Collected data
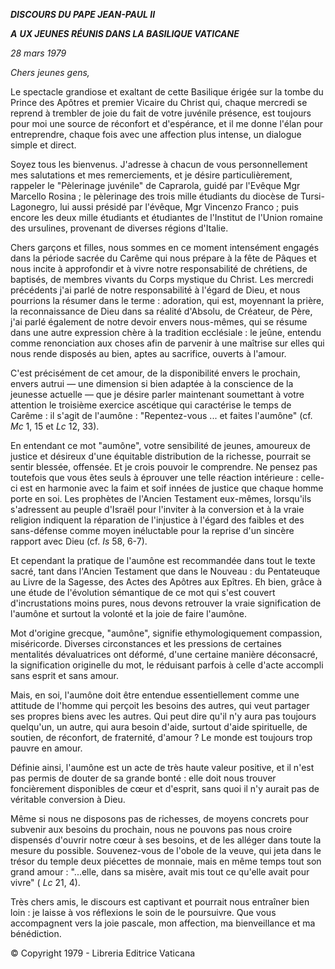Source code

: ***DISCOURS DU PAPE JEAN-PAUL II***

***A*** ***UX JEUNES RÉUNIS DANS LA BASILIQUE VATICANE***

*28 mars 1979*

*Chers jeunes gens,*

Le spectacle grandiose et exaltant de cette Basilique érigée sur la tombe du Prince des Apôtres et premier Vicaire du Christ qui, chaque mercredi se reprend à trembler de joie du fait de votre juvénile présence, est toujours pour moi une source de réconfort et d'espérance, et il me donne l'élan pour entreprendre, chaque fois avec une affection plus intense, un dialogue simple et direct.

Soyez tous les bienvenus. J'adresse à chacun de vous personnellement mes salutations et mes remerciements, et je désire particulièrement, rappeler le "Pèlerinage juvénile" de Caprarola, guidé par l'Evêque Mgr Marcello Rosina ; le pèlerinage des trois mille étudiants du diocèse de Tursi-Lagonegro, lui aussi présidé par l'évêque, Mgr Vincenzo Franco ; puis encore les deux mille étudiants et étudiantes de l'Institut de l'Union romaine des ursulines, provenant de diverses régions d'Italie.

Chers garçons et filles, nous sommes en ce moment intensément engagés dans la période sacrée du Carême qui nous prépare à la fête de Pâques et nous incite à approfondir et à vivre notre responsabilité de chrétiens, de baptisés, de membres vivants du Corps mystique du Christ. Les mercredi précédents j'ai parlé de notre responsabilité à l'égard de Dieu, et nous pourrions la résumer dans le terme : adoration, qui est, moyennant la prière, la reconnaissance de Dieu dans sa réalité d'Absolu, de Créateur, de Père, j'ai parlé également de notre devoir envers nous-mêmes, qui se résume dans une autre expression chère à la tradition ecclésiale : le jeûne, entendu comme renonciation aux choses afin de parvenir à une maîtrise sur elles qui nous rende disposés au bien, aptes au sacrifice, ouverts à l'amour.

C'est précisément de cet amour, de la disponibilité envers le prochain, envers autrui — une dimension si bien adaptée à la conscience de la jeunesse actuelle — que je désire parler maintenant soumettant à votre attention le troisième exercice ascétique qui caractérise le temps de Carême : il s'agit de l'aumône : "Repentez-vous ... et faites l'aumône" (cf. *Mc* 1, 15 et *Lc* 12, 33).

En entendant ce mot "aumône", votre sensibilité de jeunes, amoureux de justice et désireux d'une équitable distribution de la richesse, pourrait se sentir blessée, offensée. Et je crois pouvoir le comprendre. Ne pensez pas toutefois que vous êtes seuls à éprouver une telle réaction intérieure : celle-ci est en harmonie avec la faim et soif innées de justice que chaque homme porte en soi. Les prophètes de l'Ancien Testament eux-mêmes, lorsqu'ils s'adressent au peuple d'Israël pour l'inviter à la conversion et à la vraie religion indiquent la réparation de l'injustice à l'égard des faibles et des sans-défense comme moyen inéluctable pour la reprise d'un sincère rapport avec Dieu (cf. *Is* 58, 6-7).

Et cependant la pratique de l'aumône est recommandée dans tout le texte sacré, tant dans l'Ancien Testament que dans le Nouveau : du Pentateuque au Livre de la Sagesse, des Actes des Apôtres aux Epîtres. Eh bien, grâce à une étude de l'évolution sémantique de ce mot qui s'est couvert d'incrustations moins pures, nous devons retrouver la vraie signification de l'aumône et surtout la volonté et la joie de faire l'aumône.

Mot d'origine grecque, "aumône", signifie ethymologiquement compassion, miséricorde. Diverses circonstances et les pressions de certaines mentalités dévaluatrices ont déformé, d'une certaine manière déconsacré, la signification originelle du mot, le réduisant parfois à celle d'acte accompli sans esprit et sans amour.

Mais, en soi, l'aumône doit être entendue essentiellement comme une attitude de l'homme qui perçoit les besoins des autres, qui veut partager ses propres biens avec les autres. Qui peut dire qu'il n'y aura pas toujours quelqu'un, un autre, qui aura besoin d'aide, surtout d'aide spirituelle, de soutien, de réconfort, de fraternité, d'amour ? Le monde est toujours trop pauvre en amour.

Définie ainsi, l'aumône est un acte de très haute valeur positive, et il n'est pas permis de douter de sa grande bonté : elle doit nous trouver foncièrement disponibles de cœur et d'esprit, sans quoi il n'y aurait pas de véritable conversion à Dieu.

Même si nous ne disposons pas de richesses, de moyens concrets pour subvenir aux besoins du prochain, nous ne pouvons pas nous croire dispensés d'ouvrir notre cœur à ses besoins, et de les alléger dans toute la mesure du possible. Souvenez-vous de l'obole de la veuve, qui jeta dans le trésor du temple deux piécettes de monnaie, mais en même temps tout son grand amour : "...elle, dans sa misère, avait mis tout ce qu'elle avait pour vivre" ( *Lc* 21, 4).

Très chers amis, le discours est captivant et pourrait nous entraîner bien loin : je laisse à vos réflexions le soin de le poursuivre. Que vous accompagnent vers la joie pascale, mon affection, ma bienveillance et ma bénédiction.

© Copyright 1979 - Libreria Editrice Vaticana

What you need to do: Repeat the data in full and exactly. Omit pictures.

Answer to the problem:
Source code

: ***DISCOURS DU PAPE JEAN-PAUL II***

***A*** ***UX JEUNES RÉUNIS DANS LA BASILIQUE VATICANE***

*28 mars 1979*

*Chers jeunes gens,*

Le spectacle grandiose et exaltant de cette Basilique érigée sur la tombe du Prince des Apôtres et premier Vicaire du Christ qui, chaque mercredi se reprend à trembler de joie du fait de votre juvénile présence, est toujours pour moi une source de réconfort et d'espérance, et il me donne l'élan pour entreprendre, chaque fois avec une affection plus intense, un dialogue simple et direct.

Soyez tous les bienvenus. J'adresse à chacun de vous personnellement mes salutations et mes remerciements, et je désire particulièrement, rappeler le "Pèlerinage juvénile" de Caprarola, guidé par l'Evêque Mgr Marcello Rosina ; le pèlerinage des trois mille étudiants du diocèse de Tursi-Lagonegro, lui aussi présidé par l'évêque, Mgr Vincenzo Franco ; puis encore les deux mille étudiants et étudiantes de l'Institut de l'Union romaine des ursulines, provenant de diverses régions d'Italie.

Chers garçons et filles, nous sommes en ce moment intensément engagés dans la période sacrée du Carême qui nous prépare à la fête de Pâques et nous incite à approfondir et à vivre notre responsabilité de chrétiens, de baptisés, de membres vivants du Corps mystique du Christ. Les mercredi précédents j'ai parlé de notre responsabilité à l'égard de Dieu, et nous pourrions la résumer dans le terme : adoration, qui est, moyennant la prière, la reconnaissance de Dieu dans sa réalité d'Absolu, de Créateur, de Père, j'ai parlé également de notre devoir envers nous-mêmes, qui se résume dans une autre expression chère à la tradition ecclésiale : le jeûne, entendu comme renonciation aux choses afin de parvenir à une maîtrise sur elles qui nous rende disposés au bien, aptes au sacrifice, ouverts à l'amour.

C'est précisément de cet amour, de la disponibilité envers le prochain, envers autrui — une dimension si bien adaptée à la conscience de la jeunesse actuelle — que je désire parler maintenant soumettant à votre attention le troisième exercice ascétique qui caractérise le temps de Carême : il s'agit de l'aumône : "Repentez-vous ... et faites l'aumône" (cf. *Mc* 1, 15 et *Lc* 12, 33).

En entendant ce mot "aumône", votre sensibilité de jeunes, amoureux de justice et désireux d'une équitable distribution de la richesse, pourrait se sentir blessée, offensée. Et je crois pouvoir le comprendre. Ne pensez pas toutefois que vous êtes seuls à éprouver une telle réaction intérieure : celle-ci est en harmonie avec la faim et soif innées de justice que chaque homme porte en soi. Les prophètes de l'Ancien Testament eux-mêmes, lorsqu'ils s'adressent au peuple d'Israël pour l'inviter à la conversion et à la vraie religion indiquent la réparation de l'injustice à l'égard des faibles et des sans-défense comme moyen inéluctable pour la reprise d'un sincère rapport avec Dieu (cf. *Is* 58, 6-7).

Et cependant la pratique de l'aumône est recommandée dans tout le texte sacré, tant dans l'Ancien Testament que dans le Nouveau : du Pentateuque au Livre de la Sagesse, des Actes des Apôtres aux Epîtres. Eh bien, grâce à une étude de l'évolution sémantique de ce mot qui s'est couvert d'incrustations moins pures, nous devons retrouver la vraie signification de l'aumône et surtout la volonté et la joie de faire l'aumône.

Mot d'origine grecque, "aumône", signifie ethymologiquement compassion, miséricorde. Diverses circonstances et les pressions de certaines mentalités dévaluatrices ont déformé, d'une certaine manière déconsacré, la signification originelle du mot, le réduisant parfois à celle d'acte accompli sans esprit et sans amour.

Mais, en soi, l'aumône doit être entendue essentiellement comme une attitude de l'homme qui perçoit les besoins des autres, qui veut partager ses propres biens avec les autres. Qui peut dire qu'il n'y aura pas toujours quelqu'un, un autre, qui aura besoin d'aide, surtout d'aide spirituelle, de soutien, de réconfort, de fraternité, d'amour ? Le monde est toujours trop pauvre en amour.

Définie ainsi, l'aumône est un acte de très haute valeur positive, et il n'est pas permis de douter de sa grande bonté : elle doit nous trouver foncièrement disponibles de cœur et d'esprit, sans quoi il n'y aurait pas de véritable conversion à Dieu.

Même si nous ne disposons pas de richesses, de moyens concrets pour subvenir aux besoins du prochain, nous ne pouvons pas nous croire dispensés d'ouvrir notre cœur à ses besoins, et de les alléger dans toute la mesure du possible. Souvenez-vous de l'obole de la veuve, qui jeta dans le trésor du temple deux piécettes de monnaie, mais en même temps tout son grand amour : "...elle, dans sa misère, avait mis tout ce qu'elle avait pour vivre" ( *Lc* 21, 4).

Très chers amis, le discours est captivant et pourrait nous entraîner bien loin : je laisse à vos réflexions le soin de le poursuivre. Que vous accompagnent vers la joie pascale, mon affection, ma bienveillance et ma bénédiction.

© Copyright 1979 - Libreria Editrice Vaticana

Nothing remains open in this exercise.